Direktur Jenderal Bea dan Cukai Bapak Askolani berpendapat ramainya usaha jastip yang tidak membayar bea masuk dan pajak dinilai tidak adil bagi para pengusaha lain yang memasukkan barang secara legal. Kegiatan jastip ini sama dengan tidak taat aturan negara karena sudah seharusnya setiap penumpang pesawat yang membawa barang lebih dari US$ 500 dolar harus membayar pajak barang tersebut. Hal ini juga sebagai penegakan keadilan bagi penjual barang serupa yang mengimpor barang secara ilegal. Namun, segelintir masyarakat menganggap bahwa adanya pajak bagi barang jastip merupakan suatu pungutan akal-akalan pemerintah yang ingin untung dari hasil kerja rakyatnya. Pemerintah dianggap seperti preman yang selalu meminta pendapatan dari pemerasan kelompok atau masyarakat lain. Masyarakat yang kontra ini juga memberikan tambahan argumen bahwa adanya jastip barang dari luar negeri adalah suatu PR negara karena barang yang biasa dijual di negara ini terbilang sangat mahal dibandingkan dengan harga jastip.
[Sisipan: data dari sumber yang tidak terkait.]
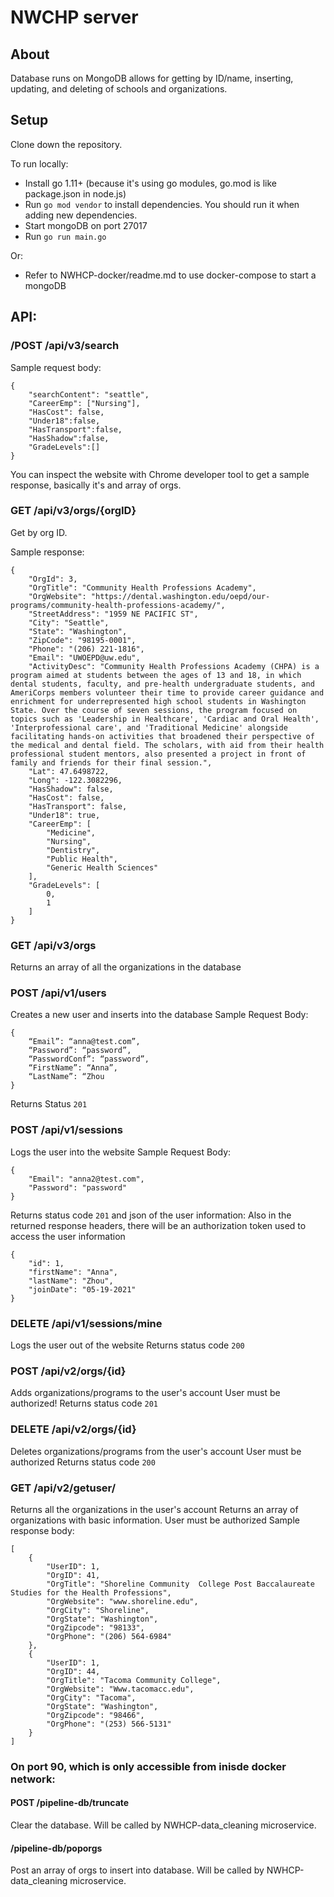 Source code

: # NWCHP server


## About
Database runs on MongoDB allows for getting by ID/name, inserting, updating, and deleting of schools and organizations.

## Setup
Clone down the repository. 

To run locally:
  - Install go 1.11+ (because it's using go modules, go.mod is like package.json in node.js)
  - Run ```go mod vendor``` to install dependencies. You should run it when adding new dependencies.
  - Start mongoDB on port 27017
  - Run ```go run main.go```

Or:
  - Refer to NWHCP-docker/readme.md to use docker-compose to start a mongoDB

## API:

### /POST /api/v3/search

Sample request body:
```
{
    "searchContent": "seattle",
    "CareerEmp": ["Nursing"],
    "HasCost": false,
    "Under18":false, 
    "HasTransport":false, 
    "HasShadow":false, 
    "GradeLevels":[]
}
```
You can inspect the website with Chrome developer tool to get a sample response, basically it's and array of orgs.

### GET /api/v3/orgs/{orgID}

Get by org ID.

Sample response:
```
{
    "OrgId": 3,
    "OrgTitle": "Community Health Professions Academy",
    "OrgWebsite": "https://dental.washington.edu/oepd/our-programs/community-health-professions-academy/",
    "StreetAddress": "1959 NE PACIFIC ST",
    "City": "Seattle",
    "State": "Washington",
    "ZipCode": "98195-0001",
    "Phone": "(206) 221-1816",
    "Email": "UWOEPD@uw.edu",
    "ActivityDesc": "Community Health Professions Academy (CHPA) is a program aimed at students between the ages of 13 and 18, in which dental students, faculty, and pre-health undergraduate students, and AmeriCorps members volunteer their time to provide career guidance and enrichment for underrepresented high school students in Washington State. Over the course of seven sessions, the program focused on topics such as 'Leadership in Healthcare', 'Cardiac and Oral Health', 'Interprofessional care', and 'Traditional Medicine' alongside facilitating hands-on activities that broadened their perspective of the medical and dental field. The scholars, with aid from their health professional student mentors, also presented a project in front of family and friends for their final session.",
    "Lat": 47.6498722,
    "Long": -122.3082296,
    "HasShadow": false,
    "HasCost": false,
    "HasTransport": false,
    "Under18": true,
    "CareerEmp": [
        "Medicine",
        "Nursing",
        "Dentistry",
        "Public Health",
        "Generic Health Sciences"
    ],
    "GradeLevels": [
        0,
        1
    ]
}
```

### GET /api/v3/orgs
Returns an array of all the organizations in the database

### POST /api/v1/users
Creates a new user and inserts into the database
Sample Request Body:

```
{
    “Email”: “anna@test.com”,
    “Password”: “password”,
    “PasswordConf”: “password”,
    “FirstName”: “Anna”,
    “LastName”: “Zhou
}
```

Returns Status `201` 

### POST /api/v1/sessions
Logs the user into the website
Sample Request Body:

```
{
    "Email": "anna2@test.com",
    "Password": "password"
}
```
Returns status code `201` and json of the user information:
Also in the returned response headers, there will be an authorization token used to access the user information
```
{
    "id": 1,
    "firstName": "Anna",
    "lastName": "Zhou",
    "joinDate": "05-19-2021"
}
```

### DELETE /api/v1/sessions/mine
Logs the user out of the website
Returns status code `200`


### POST /api/v2/orgs/{id}
Adds organizations/programs to the user's account
User must be authorized!
Returns status code `201`

### DELETE /api/v2/orgs/{id}
Deletes organizations/programs from the user's account
User must be authorized
Returns status code `200`

### GET /api/v2/getuser/
Returns all the organizations in the user's account
Returns an array of organizations with basic information.
User must be authorized
Sample response body:
```
[
    {
        "UserID": 1,
        "OrgID": 41,
        "OrgTitle": "Shoreline Community  College Post Baccalaureate Studies for the Health Professions",
        "OrgWebsite": "www.shoreline.edu",
        "OrgCity": "Shoreline",
        "OrgState": "Washington",
        "OrgZipcode": "98133",
        "OrgPhone": "(206) 564-6984"
    },
    {
        "UserID": 1,
        "OrgID": 44,
        "OrgTitle": "Tacoma Community College",
        "OrgWebsite": "Www.tacomacc.edu",
        "OrgCity": "Tacoma",
        "OrgState": "Washington",
        "OrgZipcode": "98466",
        "OrgPhone": "(253) 566-5131"
    }
]
```


### On port 90, which is only accessible from inisde docker network:

####  POST /pipeline-db/truncate

Clear the database. Will be called by NWHCP-data_cleaning microservice.

####   /pipeline-db/poporgs

Post an array of orgs to insert into database. Will be called by NWHCP-data_cleaning microservice.
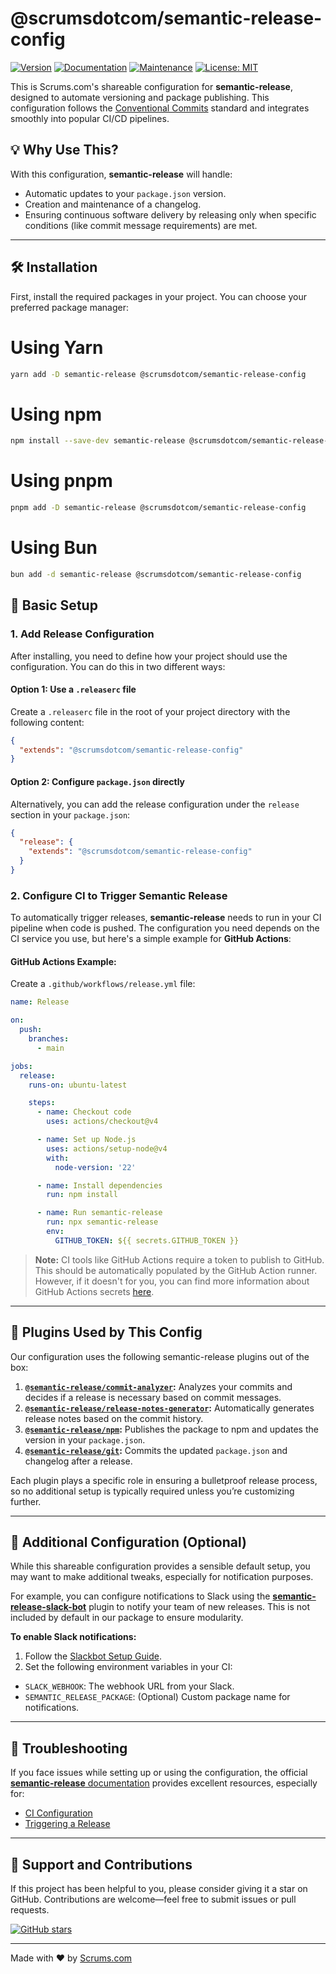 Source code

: # @scrumsdotcom/semantic-release-config

[![Version](https://img.shields.io/badge/version-1.0.68-blue.svg?cacheSeconds=2592000)](https://github.com/scrumsdotcom/semantic-release-config) [![Documentation](https://img.shields.io/badge/documentation-yes-brightgreen.svg)](https://github.com/scrumsdotcom/semantic-release-config#readme) [![Maintenance](https://img.shields.io/badge/Maintained-yes-green.svg)](https://github.com/scrumsdotcom/semantic-release-config/graphs/commit-activity) [![License: MIT](https://img.shields.io/badge/License-MIT-yellow.svg)](https://github.com/scrumsdotcom/semantic-release-config/blob/master/LICENSE)

This is Scrums.com's shareable configuration for **semantic-release**, designed to automate versioning and package publishing. This configuration follows the [Conventional Commits](https://www.conventionalcommits.org/) standard and integrates smoothly into popular CI/CD pipelines.

## 💡 Why Use This?

With this configuration, **semantic-release** will handle:

- Automatic updates to your `package.json` version.
- Creation and maintenance of a changelog.
- Ensuring continuous software delivery by releasing only when specific conditions (like commit message requirements) are met.

---

## 🛠️ Installation

First, install the required packages in your project. You can choose your preferred package manager:

# Using Yarn

```bash
yarn add -D semantic-release @scrumsdotcom/semantic-release-config
```

# Using npm

```bash
npm install --save-dev semantic-release @scrumsdotcom/semantic-release-config
```

# Using pnpm

```bash
pnpm add -D semantic-release @scrumsdotcom/semantic-release-config
```

# Using Bun

```bash
bun add -d semantic-release @scrumsdotcom/semantic-release-config
```

## 📄 Basic Setup

### 1. Add Release Configuration

After installing, you need to define how your project should use the configuration. You can do this in two different ways:

#### Option 1: Use a `.releaserc` file

Create a `.releaserc` file in the root of your project directory with the following content:

```json
{
  "extends": "@scrumsdotcom/semantic-release-config"
}
```

#### Option 2: Configure `package.json` directly

Alternatively, you can add the release configuration under the `release` section in your `package.json`:

```json
{
  "release": {
    "extends": "@scrumsdotcom/semantic-release-config"
  }
}
```

### 2. Configure CI to Trigger Semantic Release

To automatically trigger releases, **semantic-release** needs to run in your CI pipeline when code is pushed. The configuration you need depends on the CI service you use, but here's a simple example for **GitHub Actions**:

#### GitHub Actions Example:

Create a `.github/workflows/release.yml` file:

```yaml
name: Release

on:
  push:
    branches:
      - main

jobs:
  release:
    runs-on: ubuntu-latest

    steps:
      - name: Checkout code
        uses: actions/checkout@v4

      - name: Set up Node.js
        uses: actions/setup-node@v4
        with:
          node-version: '22'

      - name: Install dependencies
        run: npm install

      - name: Run semantic-release
        run: npx semantic-release
        env:
          GITHUB_TOKEN: ${{ secrets.GITHUB_TOKEN }}
```

> **Note:** CI tools like GitHub Actions require a token to publish to GitHub. This should be automatically populated by the GitHub Action runner. However, if it doesn't for you, you can find more information about GitHub Actions secrets [here](-github-actions/security-guides/automatic-token-authentication).

---

## 🔌 Plugins Used by This Config

Our configuration uses the following semantic-release plugins out of the box:

1. **[`@semantic-release/commit-analyzer`](https://github.com/semantic-release/commit-analyzer):** Analyzes your commits and decides if a release is necessary based on commit messages.
2. **[`@semantic-release/release-notes-generator`](https://github.com/semantic-release/release-notes-generator):** Automatically generates release notes based on the commit history.
3. **[`@semantic-release/npm`](https://github.com/semantic-release/npm):** Publishes the package to npm and updates the version in your `package.json`.
4. **[`@semantic-release/git`](https://github.com/semantic-release/git):** Commits the updated `package.json` and changelog after a release.

Each plugin plays a specific role in ensuring a bulletproof release process, so no additional setup is typically required unless you’re customizing further.

---

## 📑 Additional Configuration (Optional)

While this shareable configuration provides a sensible default setup, you may want to make additional tweaks, especially for notification purposes.

For example, you can configure notifications to Slack using the [**semantic-release-slack-bot**](https://github.com/juliuscc/semantic-release-slack-bot) plugin to notify your team of new releases. This is not included by default in our package to ensure modularity.

**To enable Slack notifications:**

1. Follow the [Slackbot Setup Guide](https://github.com/juliuscc/semantic-release-slack-bot#configuration).
2. Set the following environment variables in your CI:

- `SLACK_WEBHOOK`: The webhook URL from your Slack.
- `SEMANTIC_RELEASE_PACKAGE`: (Optional) Custom package name for notifications.

---

## 🛑 Troubleshooting

If you face issues while setting up or using the configuration, the official [**semantic-release** documentation](https://semantic-release.gitbook.io/semantic-release/) provides excellent resources, especially for:

- [CI Configuration](https://semantic-release.gitbook.io/semantic-release/usage/ci-configuration)
- [Triggering a Release](https://semantic-release.gitbook.io/semantic-release/usage/configuration#triggering-a-release)

---

## 🌟 Support and Contributions

If this project has been helpful to you, please consider giving it a star on GitHub. Contributions are welcome—feel free to submit issues or pull requests.

[![GitHub stars](https://img.shields.io/github/stars/Scrumsdotcom/semantic-release-config.svg?style=social&label=Star)](https://github.com/Scrumsdotcom/semantic-release-config)

---

Made with ❤️ by [Scrums.com](https://www.scrums.com)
Hingga saat ini pemerintah belum mengatur secara resmi mengenai usaha jasa titipan (jastip) yang sekarang sudah menjamur di Indonesia. Jastip biasanya dimanfaatkan oleh masyarakat yang bepergian ke luar negeri. Dengan bepergian ke luar negeri, maka masyarakat bisa membuka jasa pembelian barang-barang yang ada di negara tujuan dan biasanya calon pembeli akan dikenakan tambahan biaya dari harga barang yang dititipkan. Belakangan ini, usaha jastip sering disalahgunakan oleh sebagian masyarakat khususnya dalam membayarkan kewajiban perpajakannya. Akan tetapi, Ketua Umum Asosiasi E-Commerce Indonesia (idEA) Ignatius Untung mengatakan bahwa usaha jastip tetap bisa dijalankan selama membayarkan kewajiban perpajakan.